(Saved entries)
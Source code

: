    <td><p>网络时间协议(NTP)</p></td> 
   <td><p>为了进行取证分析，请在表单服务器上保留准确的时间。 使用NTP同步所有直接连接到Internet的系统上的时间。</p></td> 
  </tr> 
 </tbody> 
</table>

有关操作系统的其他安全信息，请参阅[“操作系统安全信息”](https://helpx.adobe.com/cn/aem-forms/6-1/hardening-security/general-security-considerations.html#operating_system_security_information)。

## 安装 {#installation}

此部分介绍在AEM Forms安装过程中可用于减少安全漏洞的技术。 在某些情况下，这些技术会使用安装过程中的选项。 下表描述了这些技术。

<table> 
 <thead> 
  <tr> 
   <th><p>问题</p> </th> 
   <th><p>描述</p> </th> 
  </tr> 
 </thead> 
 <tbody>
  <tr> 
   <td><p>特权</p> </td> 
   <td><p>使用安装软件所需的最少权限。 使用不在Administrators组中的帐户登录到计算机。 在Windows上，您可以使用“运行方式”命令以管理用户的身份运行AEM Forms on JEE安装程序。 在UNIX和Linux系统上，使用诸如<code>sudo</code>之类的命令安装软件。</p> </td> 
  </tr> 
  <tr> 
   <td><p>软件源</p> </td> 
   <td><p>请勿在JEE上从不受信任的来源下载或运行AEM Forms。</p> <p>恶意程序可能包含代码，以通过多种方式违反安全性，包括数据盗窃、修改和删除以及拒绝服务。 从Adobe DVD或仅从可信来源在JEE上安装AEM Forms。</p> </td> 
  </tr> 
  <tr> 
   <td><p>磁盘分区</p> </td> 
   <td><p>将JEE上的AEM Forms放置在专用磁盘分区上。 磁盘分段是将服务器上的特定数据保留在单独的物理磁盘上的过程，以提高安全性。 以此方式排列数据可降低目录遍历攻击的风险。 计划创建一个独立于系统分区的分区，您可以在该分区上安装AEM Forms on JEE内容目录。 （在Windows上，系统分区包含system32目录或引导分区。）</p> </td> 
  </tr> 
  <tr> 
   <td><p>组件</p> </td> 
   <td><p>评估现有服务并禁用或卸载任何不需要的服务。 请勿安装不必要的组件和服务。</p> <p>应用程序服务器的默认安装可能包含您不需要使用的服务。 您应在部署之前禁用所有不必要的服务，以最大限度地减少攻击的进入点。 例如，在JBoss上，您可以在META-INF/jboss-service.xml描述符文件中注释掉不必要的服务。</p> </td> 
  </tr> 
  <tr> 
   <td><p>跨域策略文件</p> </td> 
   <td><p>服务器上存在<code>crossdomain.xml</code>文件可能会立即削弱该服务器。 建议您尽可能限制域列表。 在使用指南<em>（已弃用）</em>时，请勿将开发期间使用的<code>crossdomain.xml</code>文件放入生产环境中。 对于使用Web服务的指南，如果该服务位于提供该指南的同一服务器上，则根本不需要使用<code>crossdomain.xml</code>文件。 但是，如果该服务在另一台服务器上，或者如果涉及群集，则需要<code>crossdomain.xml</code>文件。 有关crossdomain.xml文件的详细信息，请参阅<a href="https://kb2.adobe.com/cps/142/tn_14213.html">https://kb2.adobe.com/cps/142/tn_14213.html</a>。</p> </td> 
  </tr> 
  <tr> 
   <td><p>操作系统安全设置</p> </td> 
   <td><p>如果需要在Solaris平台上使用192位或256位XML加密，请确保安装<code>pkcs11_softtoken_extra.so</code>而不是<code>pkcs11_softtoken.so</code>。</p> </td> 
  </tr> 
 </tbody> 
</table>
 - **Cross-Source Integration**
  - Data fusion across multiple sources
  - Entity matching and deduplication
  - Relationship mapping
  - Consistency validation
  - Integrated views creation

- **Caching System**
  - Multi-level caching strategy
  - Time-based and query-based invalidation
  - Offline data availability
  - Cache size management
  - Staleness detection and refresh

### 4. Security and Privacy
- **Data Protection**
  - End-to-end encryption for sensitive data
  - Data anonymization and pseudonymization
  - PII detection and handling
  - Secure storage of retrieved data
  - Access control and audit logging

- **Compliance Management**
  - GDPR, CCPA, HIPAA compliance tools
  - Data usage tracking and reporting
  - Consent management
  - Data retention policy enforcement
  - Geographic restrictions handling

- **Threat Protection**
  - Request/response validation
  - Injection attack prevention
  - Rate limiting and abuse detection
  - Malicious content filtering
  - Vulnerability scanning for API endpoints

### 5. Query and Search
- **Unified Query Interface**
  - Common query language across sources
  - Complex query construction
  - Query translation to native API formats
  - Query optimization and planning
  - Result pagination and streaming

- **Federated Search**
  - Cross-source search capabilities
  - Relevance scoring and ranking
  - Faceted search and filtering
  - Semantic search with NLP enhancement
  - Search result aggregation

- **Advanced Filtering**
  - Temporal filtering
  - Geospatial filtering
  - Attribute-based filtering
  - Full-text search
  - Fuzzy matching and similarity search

* * *

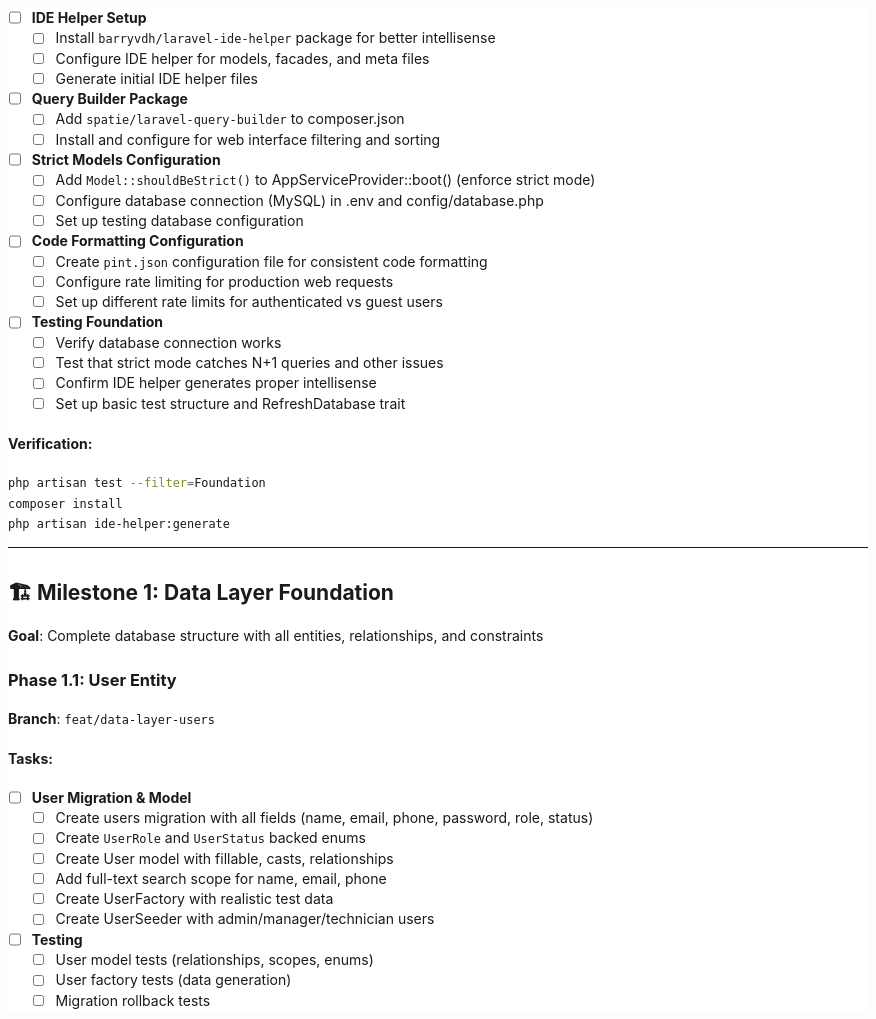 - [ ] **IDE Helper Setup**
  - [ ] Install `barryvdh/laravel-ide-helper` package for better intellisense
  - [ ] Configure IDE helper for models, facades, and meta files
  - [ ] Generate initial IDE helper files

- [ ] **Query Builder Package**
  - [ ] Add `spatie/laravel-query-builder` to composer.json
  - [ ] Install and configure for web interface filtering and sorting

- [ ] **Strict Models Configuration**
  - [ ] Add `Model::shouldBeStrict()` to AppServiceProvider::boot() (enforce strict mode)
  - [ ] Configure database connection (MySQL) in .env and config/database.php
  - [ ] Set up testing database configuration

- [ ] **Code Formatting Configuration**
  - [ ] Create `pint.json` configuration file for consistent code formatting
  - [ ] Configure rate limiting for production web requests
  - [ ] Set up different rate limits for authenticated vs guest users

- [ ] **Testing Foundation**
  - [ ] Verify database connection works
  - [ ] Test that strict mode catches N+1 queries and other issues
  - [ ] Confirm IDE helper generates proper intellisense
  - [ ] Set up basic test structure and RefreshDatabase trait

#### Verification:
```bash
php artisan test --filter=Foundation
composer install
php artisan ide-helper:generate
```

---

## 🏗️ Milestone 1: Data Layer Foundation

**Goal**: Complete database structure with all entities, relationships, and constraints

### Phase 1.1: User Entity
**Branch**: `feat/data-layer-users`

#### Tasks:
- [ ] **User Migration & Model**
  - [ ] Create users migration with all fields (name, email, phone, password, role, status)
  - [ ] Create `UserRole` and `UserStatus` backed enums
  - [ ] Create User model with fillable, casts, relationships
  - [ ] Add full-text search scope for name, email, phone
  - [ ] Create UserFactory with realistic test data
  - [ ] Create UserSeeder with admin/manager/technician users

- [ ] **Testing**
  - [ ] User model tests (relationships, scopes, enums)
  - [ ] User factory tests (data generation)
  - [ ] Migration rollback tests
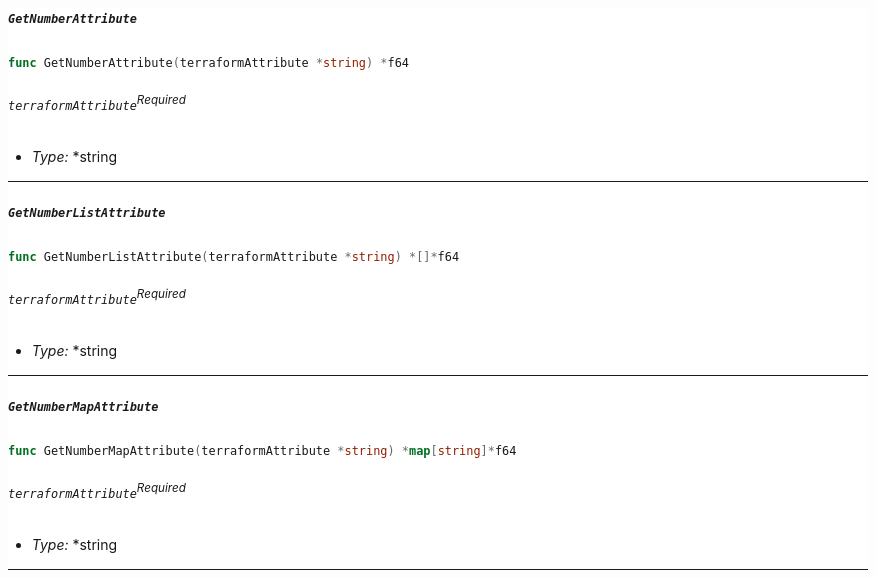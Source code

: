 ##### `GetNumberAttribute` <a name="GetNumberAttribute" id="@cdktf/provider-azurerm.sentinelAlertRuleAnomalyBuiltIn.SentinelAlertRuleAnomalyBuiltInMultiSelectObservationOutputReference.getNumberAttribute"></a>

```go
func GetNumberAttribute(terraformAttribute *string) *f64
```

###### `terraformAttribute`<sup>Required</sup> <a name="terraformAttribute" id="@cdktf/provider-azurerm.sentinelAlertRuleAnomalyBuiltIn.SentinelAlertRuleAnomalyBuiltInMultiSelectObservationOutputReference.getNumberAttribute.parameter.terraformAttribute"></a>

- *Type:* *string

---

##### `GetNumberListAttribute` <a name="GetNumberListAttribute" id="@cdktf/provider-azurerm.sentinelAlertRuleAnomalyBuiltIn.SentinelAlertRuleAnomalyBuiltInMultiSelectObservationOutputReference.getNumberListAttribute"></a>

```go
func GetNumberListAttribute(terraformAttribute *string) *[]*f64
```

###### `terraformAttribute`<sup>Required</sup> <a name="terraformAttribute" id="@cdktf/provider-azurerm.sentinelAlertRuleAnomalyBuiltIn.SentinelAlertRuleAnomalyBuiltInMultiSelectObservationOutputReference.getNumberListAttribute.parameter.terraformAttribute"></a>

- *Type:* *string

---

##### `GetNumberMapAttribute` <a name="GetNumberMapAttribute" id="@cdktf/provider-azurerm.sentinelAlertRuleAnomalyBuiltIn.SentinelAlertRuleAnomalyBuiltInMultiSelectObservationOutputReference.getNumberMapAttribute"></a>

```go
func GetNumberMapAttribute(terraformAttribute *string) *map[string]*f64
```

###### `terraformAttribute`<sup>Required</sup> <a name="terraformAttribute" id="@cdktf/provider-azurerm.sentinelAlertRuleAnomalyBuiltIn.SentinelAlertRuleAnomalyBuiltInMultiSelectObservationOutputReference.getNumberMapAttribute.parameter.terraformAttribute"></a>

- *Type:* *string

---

**Instructions to follow:**
Copy the lines of the entries above that mention "based".

**Result for this task:**
  - Time-based and query-based invalidation
  - Attribute-based filtering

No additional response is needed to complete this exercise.